(Data supplied Opens)
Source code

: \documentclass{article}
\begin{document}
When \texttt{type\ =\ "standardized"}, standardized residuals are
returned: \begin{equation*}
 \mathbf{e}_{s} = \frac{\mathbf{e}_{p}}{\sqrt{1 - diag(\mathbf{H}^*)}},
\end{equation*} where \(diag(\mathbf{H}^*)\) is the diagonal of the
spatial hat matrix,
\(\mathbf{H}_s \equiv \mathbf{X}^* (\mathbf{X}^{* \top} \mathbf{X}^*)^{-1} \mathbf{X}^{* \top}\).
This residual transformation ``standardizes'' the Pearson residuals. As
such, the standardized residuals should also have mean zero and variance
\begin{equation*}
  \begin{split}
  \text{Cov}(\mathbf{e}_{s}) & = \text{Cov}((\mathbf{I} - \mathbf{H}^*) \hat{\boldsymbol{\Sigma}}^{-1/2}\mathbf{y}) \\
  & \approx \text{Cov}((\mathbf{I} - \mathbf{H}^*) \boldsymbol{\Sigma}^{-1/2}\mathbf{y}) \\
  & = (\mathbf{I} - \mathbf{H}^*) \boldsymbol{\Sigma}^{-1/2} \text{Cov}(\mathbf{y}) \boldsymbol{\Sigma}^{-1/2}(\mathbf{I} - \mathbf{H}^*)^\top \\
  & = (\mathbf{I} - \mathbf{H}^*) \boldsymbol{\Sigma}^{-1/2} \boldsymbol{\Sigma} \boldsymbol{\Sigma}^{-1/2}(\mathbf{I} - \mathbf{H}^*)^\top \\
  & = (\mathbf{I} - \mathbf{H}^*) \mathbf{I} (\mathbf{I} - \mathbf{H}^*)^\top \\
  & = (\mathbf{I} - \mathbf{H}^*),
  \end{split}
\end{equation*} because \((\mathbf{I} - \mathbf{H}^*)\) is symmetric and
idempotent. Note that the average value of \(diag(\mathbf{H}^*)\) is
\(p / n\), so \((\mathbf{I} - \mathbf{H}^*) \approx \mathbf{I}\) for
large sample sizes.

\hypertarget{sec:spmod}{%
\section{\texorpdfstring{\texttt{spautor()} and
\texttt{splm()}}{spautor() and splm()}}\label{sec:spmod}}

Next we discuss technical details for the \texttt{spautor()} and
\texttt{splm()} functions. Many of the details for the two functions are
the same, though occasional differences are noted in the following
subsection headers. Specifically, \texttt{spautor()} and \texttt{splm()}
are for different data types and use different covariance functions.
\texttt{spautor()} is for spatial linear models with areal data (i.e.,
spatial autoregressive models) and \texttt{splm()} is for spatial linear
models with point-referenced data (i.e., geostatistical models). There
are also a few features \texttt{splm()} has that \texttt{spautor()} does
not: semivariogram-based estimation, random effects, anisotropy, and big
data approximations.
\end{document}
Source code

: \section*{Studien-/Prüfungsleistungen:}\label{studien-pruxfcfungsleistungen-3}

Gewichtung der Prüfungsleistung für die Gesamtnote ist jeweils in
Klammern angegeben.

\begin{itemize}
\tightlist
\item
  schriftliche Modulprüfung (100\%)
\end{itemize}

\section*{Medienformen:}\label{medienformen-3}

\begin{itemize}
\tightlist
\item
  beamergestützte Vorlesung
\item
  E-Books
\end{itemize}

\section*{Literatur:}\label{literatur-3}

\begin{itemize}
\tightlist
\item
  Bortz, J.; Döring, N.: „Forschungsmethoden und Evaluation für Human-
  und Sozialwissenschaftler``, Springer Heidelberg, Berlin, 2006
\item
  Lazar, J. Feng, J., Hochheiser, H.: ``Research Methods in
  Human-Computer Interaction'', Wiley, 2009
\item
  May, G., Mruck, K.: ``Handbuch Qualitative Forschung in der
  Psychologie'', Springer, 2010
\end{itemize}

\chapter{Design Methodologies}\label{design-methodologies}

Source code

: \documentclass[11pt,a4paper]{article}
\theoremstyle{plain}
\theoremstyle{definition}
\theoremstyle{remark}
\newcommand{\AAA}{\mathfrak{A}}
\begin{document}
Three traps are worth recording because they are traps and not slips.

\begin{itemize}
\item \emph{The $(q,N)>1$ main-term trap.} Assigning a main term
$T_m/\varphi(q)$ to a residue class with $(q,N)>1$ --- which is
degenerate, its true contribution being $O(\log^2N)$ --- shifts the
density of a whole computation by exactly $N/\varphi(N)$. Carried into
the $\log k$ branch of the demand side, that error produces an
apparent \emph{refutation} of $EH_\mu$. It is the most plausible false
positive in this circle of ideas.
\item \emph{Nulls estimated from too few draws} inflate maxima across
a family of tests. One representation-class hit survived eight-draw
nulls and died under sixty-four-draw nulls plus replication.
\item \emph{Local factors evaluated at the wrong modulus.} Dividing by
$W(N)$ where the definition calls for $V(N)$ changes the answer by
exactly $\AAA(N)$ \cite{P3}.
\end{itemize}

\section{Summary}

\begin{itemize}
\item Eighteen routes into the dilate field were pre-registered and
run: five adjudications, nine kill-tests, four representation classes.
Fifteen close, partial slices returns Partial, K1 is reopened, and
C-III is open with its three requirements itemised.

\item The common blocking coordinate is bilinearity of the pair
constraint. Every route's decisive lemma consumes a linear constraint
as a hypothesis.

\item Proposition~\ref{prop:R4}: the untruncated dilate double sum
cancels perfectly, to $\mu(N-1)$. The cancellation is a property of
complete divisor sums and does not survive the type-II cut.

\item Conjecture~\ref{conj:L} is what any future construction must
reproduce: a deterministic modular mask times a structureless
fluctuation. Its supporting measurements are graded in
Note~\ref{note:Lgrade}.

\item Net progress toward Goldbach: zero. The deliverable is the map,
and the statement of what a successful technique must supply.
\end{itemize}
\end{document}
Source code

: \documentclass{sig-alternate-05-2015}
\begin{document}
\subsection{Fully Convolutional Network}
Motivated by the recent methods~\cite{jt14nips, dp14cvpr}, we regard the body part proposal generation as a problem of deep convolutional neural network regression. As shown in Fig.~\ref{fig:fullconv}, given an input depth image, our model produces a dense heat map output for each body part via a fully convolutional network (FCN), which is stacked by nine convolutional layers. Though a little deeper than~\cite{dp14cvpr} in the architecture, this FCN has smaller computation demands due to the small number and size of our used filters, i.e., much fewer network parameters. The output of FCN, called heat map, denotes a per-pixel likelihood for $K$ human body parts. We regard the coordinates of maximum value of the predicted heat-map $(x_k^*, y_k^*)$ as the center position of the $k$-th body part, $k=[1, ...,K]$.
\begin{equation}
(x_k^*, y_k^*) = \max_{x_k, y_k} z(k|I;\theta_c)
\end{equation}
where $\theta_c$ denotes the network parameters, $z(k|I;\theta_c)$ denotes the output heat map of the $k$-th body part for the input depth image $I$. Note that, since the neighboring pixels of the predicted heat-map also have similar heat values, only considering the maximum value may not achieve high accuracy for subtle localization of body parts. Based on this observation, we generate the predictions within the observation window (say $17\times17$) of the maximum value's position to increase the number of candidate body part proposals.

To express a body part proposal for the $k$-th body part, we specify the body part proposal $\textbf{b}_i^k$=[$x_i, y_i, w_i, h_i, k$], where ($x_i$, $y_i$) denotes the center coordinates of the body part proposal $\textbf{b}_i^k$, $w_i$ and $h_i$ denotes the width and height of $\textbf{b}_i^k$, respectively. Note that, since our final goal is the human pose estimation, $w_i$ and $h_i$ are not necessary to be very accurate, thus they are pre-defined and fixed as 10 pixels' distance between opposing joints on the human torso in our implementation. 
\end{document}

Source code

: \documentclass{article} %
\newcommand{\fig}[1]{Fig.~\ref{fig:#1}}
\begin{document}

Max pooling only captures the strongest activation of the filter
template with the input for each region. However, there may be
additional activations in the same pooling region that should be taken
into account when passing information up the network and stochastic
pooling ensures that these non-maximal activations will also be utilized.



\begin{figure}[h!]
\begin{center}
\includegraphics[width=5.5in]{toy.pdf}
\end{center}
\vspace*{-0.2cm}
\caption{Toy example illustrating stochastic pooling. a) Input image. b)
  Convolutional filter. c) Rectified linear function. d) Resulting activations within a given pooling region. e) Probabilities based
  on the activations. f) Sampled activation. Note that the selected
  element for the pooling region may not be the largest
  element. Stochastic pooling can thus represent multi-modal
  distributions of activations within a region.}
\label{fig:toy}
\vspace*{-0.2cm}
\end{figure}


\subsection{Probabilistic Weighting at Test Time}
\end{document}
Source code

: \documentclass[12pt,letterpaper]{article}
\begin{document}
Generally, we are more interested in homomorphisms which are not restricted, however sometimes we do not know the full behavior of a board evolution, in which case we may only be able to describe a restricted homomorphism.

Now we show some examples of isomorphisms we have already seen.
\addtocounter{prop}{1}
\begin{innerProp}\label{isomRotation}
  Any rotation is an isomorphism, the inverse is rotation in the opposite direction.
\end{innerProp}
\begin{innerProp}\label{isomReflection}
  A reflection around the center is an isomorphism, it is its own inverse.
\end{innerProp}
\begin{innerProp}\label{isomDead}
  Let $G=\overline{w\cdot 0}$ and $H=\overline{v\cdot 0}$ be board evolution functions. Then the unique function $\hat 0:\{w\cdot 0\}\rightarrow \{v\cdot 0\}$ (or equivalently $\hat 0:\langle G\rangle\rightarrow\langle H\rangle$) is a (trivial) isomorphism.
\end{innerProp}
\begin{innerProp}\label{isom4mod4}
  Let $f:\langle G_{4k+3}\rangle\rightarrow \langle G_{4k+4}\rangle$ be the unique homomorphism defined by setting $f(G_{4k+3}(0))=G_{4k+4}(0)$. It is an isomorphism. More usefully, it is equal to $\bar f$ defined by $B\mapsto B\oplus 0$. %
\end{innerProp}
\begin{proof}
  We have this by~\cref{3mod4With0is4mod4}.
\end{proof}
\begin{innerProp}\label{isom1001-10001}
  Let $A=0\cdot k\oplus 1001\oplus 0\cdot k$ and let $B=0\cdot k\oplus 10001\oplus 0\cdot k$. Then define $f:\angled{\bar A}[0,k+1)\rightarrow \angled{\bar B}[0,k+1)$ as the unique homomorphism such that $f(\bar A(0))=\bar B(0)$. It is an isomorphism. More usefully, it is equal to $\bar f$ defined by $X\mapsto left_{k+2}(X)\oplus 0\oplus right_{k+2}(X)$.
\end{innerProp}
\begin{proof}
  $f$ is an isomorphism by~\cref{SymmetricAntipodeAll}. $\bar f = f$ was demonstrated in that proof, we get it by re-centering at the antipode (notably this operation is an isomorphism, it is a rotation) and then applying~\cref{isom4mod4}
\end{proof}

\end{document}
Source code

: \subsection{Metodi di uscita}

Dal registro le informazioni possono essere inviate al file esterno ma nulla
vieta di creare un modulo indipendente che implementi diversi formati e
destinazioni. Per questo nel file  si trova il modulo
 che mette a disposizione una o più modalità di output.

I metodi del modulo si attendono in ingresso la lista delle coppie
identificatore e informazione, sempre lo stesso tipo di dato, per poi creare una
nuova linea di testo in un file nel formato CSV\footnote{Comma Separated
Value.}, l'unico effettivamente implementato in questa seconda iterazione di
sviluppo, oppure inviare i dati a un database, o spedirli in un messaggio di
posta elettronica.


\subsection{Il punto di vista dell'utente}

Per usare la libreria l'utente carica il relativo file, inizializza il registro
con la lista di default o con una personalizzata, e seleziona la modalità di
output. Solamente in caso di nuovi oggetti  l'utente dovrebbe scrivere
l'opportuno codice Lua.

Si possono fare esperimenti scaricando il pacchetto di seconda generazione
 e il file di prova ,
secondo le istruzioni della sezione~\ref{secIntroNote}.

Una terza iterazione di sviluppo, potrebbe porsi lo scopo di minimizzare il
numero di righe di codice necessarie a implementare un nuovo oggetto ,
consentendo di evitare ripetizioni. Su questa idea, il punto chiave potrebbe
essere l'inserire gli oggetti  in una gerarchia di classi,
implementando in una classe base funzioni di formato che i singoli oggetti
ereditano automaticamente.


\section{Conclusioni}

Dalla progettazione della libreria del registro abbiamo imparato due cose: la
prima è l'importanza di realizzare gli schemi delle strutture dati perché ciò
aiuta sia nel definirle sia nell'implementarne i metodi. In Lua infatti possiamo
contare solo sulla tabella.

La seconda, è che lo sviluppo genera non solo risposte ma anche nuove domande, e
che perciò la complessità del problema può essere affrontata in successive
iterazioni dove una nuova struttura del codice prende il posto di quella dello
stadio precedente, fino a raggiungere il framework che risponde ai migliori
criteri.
(Data supplied Closes)
Could you return exactly the lines above from the line with "positive in this circle of ideas." to the line with "run: five adjudications, nine", both included, and nothing else?

### Output for this exercise
positive in this circle of ideas.
\item \emph{Nulls estimated from too few draws} inflate maxima across
a family of tests. One representation-class hit survived eight-draw
nulls and died under sixty-four-draw nulls plus replication.
\item \emph{Local factors evaluated at the wrong modulus.} Dividing by
$W(N)$ where the definition calls for $V(N)$ changes the answer by
exactly $\AAA(N)$ \cite{P3}.
\end{itemize}

\section{Summary}

\begin{itemize}
\item Eighteen routes into the dilate field were pre-registered and
run: five adjudications, nine kill-tests, four representation classes.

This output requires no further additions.